Air Resistance for Sliding Object


I am looking for formula's that describe the flight of objects in earths atmosphere. For example, if I have an incline plane positioned at 30 degrees with a mass positioned on it and the strike the mass with a known amount of energy, then how far does the object go and how does it travel? I remember from college physics there are some basic formulas that describe this flight but I can not seem to remember where to find them.

Any help would be appreciated. Thanks.


The situation you describe, of an object on an inclined plane subject to air resistance as it moves, is usually not fully described in introductory physics because the math is so messy. The basic idea is simple enough. If the object is motionless at the beginning, the force of static friction between the object and the plane must be sufficient to prevent gravity from initiating motion by itself. If I then come along and give the object a shove down the plane, applying a certain force over a certain distance, the energy I impart is the product of that force times that distance. Once I quit pushing, the forces on the object are gravity aiding the motion, the force of sliding friction opposing the motion and air resistance opposing the motion. The object will stop when the dissipative forces, those of sliding friction and air resistance, have "used up" the initial energy imparted to the object and the energy resulting from the change in altitude of the object.

The force due to gravity is the mass of the object times the gravitational acceleration, 9.8 meters per second per second at the Earth's surface, times the sine of the plane's angle of incline.

The force due to sliding friction is the mass of the object times the gravitational acceleration times the cosine of the plane's angle of incline times the coefficient of kinetic friction.

The coefficient of kinetic friction depends on the nature of the two surfaces sliding over each other and must be determined experimentally or approximated by some reasonable guess. In the real world this coefficient is so sensitive to conditions that you may not get the same value on Thursday that you got on Sunday if you try to measure it.

The force due to air resistance may be approximated by a formula called Stokes law which says that air resistance force is proportional to density of the air times the cross sectional area of the object times the square of the velocity of the object.

The force of gravity aiding the motion is precise and constant.

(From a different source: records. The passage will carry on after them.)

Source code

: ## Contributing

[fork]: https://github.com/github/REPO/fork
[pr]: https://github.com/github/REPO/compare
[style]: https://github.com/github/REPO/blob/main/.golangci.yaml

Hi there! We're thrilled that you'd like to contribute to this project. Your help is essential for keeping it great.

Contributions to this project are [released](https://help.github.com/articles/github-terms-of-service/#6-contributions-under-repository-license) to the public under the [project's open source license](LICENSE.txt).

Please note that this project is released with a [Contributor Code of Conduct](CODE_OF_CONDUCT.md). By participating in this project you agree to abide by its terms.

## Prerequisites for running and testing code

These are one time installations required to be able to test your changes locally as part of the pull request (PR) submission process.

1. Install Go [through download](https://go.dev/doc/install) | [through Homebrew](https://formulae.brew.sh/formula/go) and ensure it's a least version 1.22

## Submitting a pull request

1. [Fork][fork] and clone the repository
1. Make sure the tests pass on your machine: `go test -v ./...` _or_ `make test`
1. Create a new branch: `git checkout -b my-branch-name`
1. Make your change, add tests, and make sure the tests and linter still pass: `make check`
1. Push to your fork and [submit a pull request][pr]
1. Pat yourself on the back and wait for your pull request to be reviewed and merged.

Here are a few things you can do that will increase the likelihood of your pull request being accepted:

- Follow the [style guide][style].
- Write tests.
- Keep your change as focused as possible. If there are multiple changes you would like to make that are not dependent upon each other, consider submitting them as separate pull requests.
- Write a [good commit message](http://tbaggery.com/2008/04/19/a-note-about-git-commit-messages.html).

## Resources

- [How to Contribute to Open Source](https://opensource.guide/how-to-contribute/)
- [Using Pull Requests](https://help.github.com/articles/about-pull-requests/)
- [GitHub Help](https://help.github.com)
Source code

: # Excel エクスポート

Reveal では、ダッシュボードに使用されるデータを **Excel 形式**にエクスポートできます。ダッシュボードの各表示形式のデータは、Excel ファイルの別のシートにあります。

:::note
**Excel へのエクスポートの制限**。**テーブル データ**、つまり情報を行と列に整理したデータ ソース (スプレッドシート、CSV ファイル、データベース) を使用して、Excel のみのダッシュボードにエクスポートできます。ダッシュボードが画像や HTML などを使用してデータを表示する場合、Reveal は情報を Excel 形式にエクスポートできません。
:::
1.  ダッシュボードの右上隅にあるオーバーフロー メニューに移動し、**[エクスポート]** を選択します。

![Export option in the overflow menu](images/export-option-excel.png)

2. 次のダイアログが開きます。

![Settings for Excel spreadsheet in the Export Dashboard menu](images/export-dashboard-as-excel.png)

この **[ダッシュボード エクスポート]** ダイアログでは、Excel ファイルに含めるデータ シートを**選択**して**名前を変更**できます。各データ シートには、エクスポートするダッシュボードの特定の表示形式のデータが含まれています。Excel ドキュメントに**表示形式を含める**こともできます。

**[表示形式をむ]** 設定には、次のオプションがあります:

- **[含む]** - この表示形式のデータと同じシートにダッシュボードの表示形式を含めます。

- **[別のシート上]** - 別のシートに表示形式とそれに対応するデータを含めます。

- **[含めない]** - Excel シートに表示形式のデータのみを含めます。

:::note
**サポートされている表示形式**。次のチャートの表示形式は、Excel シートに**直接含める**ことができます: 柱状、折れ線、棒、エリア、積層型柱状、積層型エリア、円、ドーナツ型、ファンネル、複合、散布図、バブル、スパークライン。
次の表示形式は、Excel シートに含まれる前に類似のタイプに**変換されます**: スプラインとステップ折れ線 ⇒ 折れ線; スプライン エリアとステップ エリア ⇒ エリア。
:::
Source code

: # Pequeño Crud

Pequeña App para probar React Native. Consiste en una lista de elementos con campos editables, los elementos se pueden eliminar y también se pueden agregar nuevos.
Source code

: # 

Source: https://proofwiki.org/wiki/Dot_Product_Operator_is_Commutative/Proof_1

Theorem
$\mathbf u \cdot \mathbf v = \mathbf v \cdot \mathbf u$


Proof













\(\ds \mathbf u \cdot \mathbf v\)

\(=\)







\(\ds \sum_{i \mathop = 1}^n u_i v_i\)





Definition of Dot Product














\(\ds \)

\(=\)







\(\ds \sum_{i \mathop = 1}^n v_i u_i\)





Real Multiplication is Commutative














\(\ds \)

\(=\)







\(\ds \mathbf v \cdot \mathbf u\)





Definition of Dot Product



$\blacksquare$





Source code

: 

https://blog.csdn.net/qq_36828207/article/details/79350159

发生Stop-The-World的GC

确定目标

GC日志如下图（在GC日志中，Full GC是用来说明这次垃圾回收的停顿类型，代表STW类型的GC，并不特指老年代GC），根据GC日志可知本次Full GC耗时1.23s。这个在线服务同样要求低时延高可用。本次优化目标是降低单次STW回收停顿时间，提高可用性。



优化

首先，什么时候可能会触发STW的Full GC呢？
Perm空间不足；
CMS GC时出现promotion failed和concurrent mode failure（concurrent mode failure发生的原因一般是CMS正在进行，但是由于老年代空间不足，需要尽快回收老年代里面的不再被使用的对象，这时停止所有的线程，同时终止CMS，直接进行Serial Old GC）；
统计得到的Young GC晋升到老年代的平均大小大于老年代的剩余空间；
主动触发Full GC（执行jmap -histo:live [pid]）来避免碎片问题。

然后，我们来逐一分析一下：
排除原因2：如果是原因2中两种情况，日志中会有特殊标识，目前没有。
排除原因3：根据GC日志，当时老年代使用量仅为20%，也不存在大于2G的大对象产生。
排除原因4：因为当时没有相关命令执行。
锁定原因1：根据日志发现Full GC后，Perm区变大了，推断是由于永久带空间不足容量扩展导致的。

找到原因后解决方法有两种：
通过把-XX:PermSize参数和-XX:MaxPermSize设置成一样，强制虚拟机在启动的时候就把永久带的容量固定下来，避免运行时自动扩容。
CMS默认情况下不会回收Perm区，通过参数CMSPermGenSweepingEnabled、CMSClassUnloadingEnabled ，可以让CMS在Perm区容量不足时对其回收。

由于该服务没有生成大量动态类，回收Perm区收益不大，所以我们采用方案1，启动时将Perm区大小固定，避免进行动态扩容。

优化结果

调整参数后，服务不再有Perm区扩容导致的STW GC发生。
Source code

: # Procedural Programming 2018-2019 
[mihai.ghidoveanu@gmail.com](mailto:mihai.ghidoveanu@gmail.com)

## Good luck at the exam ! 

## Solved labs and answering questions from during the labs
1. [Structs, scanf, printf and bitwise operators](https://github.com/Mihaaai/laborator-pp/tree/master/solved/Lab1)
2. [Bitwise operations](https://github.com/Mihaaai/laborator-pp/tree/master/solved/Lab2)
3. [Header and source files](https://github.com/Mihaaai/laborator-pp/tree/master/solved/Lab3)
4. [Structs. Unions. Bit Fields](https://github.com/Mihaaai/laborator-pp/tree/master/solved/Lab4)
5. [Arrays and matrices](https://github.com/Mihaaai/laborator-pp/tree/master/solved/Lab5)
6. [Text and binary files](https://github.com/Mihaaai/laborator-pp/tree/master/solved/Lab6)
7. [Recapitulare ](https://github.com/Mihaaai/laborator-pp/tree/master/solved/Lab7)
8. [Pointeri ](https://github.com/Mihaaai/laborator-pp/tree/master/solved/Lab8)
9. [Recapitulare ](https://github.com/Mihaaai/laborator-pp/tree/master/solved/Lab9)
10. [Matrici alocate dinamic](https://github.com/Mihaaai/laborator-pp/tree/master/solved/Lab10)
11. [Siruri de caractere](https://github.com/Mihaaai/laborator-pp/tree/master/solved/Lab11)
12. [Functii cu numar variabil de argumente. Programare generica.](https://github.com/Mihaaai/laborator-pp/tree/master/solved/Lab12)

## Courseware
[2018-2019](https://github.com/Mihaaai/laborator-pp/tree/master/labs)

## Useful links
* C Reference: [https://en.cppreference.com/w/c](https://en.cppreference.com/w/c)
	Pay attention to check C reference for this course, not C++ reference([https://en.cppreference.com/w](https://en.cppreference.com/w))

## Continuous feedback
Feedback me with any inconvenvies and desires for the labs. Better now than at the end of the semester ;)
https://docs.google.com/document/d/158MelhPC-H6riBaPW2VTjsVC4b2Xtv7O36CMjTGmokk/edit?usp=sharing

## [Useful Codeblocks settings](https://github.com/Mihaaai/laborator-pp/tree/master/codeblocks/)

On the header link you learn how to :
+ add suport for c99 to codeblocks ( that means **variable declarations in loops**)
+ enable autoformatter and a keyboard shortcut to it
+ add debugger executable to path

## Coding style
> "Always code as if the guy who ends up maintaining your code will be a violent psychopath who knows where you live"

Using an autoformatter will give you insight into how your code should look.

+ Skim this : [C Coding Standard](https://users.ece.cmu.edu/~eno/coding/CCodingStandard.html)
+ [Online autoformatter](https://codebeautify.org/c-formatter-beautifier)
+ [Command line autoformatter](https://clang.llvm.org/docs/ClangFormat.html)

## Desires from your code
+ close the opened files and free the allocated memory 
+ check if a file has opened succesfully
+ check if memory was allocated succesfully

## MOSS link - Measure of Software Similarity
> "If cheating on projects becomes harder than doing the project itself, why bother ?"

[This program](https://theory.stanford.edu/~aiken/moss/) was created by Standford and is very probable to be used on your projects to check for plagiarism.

The force of sliding friction may be imprecise but at least it is constant. The force of air resistance is the source of the mathematical difficulties in the formula. It lacks precision but worse then that it depends on velocity which changes constantly throughout the experiment.

To calculate the distance the object covers before it comes to rest requires that we break the path up into small enough slices that the change in velocity over that distance may be neglected. Calculate the net force on the object using the velocity applicable at that instant and find the energy lost during that little slice of the path by multiplying the net force times the length of that path segment. When the sum of all such energy losses equals the energy available, the object will stop.

Due to the position dependence of the object's velocity, the formula you are looking for becomes a non-linear first order differential equation. The solution to such equations requires the application of lots of calculus and more than a little luck. If what you want is the answer, I recommend you use our DynaLab program . It will produce a graph of the motion for you. If what you want is to understand how to solve the problem. I have explained the physics for you. The math is outside the scope of a simple email. For that you will need to find a good differential equations text and work through it.

Please let me know how this explanation suits you. If I have missed the mark I will try again.